Ecosyste.ms: Awesome

An open API service indexing awesome lists of open source software.

Awesome Lists | Featured Topics | Projects

https://github.com/worldbank/ml-classification-algorithms-poverty

A comparative assessment of machine learning classification algorithms applied to poverty prediction
https://github.com/worldbank/ml-classification-algorithms-poverty

classification comparative-assessment machine-learning poverty

Last synced: 2 months ago
JSON representation

A comparative assessment of machine learning classification algorithms applied to poverty prediction

Awesome Lists containing this project

README

        

world bank logo

A comparative assessment of machine learning classification algorithms applied to poverty prediction


A project of the World Bank Knowledge for Change (KCP) Program

We provide here a series of notebooks developed as an empirical comparative assessment of machine learning classification algorithms applied to poverty prediction. The objectives of this project are to explore how well machine learning algorithms perform when given the task to identify the poor in a given population, and to provide a resource of machine learning techniques for researchers, data scientists, and statisticians around the world.

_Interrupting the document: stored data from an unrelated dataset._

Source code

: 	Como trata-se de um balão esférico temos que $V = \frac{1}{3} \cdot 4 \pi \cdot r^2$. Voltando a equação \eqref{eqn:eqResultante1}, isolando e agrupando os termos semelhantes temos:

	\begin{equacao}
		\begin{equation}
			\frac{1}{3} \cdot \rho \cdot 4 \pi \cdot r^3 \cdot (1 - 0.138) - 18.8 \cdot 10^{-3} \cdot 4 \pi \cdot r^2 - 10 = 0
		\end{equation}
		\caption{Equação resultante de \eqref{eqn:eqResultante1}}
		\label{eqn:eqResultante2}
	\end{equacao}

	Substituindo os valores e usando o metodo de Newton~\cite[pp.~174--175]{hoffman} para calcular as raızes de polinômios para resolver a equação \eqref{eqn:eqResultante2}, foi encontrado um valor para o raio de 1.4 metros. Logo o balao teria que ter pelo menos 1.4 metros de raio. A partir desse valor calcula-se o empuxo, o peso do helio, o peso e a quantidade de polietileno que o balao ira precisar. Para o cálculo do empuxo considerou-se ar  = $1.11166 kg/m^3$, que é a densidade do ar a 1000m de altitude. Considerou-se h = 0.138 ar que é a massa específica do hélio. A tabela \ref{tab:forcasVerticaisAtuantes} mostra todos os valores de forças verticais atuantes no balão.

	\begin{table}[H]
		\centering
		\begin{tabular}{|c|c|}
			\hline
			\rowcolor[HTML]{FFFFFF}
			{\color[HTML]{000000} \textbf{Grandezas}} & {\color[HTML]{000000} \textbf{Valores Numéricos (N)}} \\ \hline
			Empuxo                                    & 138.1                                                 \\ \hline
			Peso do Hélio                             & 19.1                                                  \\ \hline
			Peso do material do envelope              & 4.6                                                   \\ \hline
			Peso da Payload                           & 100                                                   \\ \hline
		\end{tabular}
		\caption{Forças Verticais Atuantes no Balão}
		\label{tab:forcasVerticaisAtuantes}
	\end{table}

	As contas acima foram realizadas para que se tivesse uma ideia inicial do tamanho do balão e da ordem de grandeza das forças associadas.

We use a selection of categorical variables from household survey data from Indonesia and Malawi to predict the poverty status of households – a binary class with labels “Poor” and “Non-poor”. Various “out-of-the-box” classification algorithms (no regression algorithms) are used: logistic regression, linear discriminant analysis, k-nearest neighbors, decision trees, random forests, naïve Bayes, support vector machine, extreme gradient boosting, multilayer perceptron, and deep learning. More complex solutions including ensembling, deep factorization machines, and automated machine learning are also implemented. Models are compared across six metrics (accuracy, recall, precision, f1, cross entropy, ROC AUC, and Cohen-Kappa). An analysis of misclassified observations is conducted.

The project report is provided in the `report` folder (ML_Classification_Poverty_Comparative_Assessment_v01.pdf).

As part of the project, a Data Science competition was also organized (on DrivenData platform), challenging data scientists to build poverty prediction models for three countries. Participants in the competition were not informed of the origin of the three (obfuscated) survey datasets used for the competition. One of the three datasets was from the Malawi Integrated Household Survey 2010. We provide in this repo an adapted version of the scripts produced by the 4 winners of the competition (the adaptation was made to make the scripts run on a de-obfuscated version of the dataset).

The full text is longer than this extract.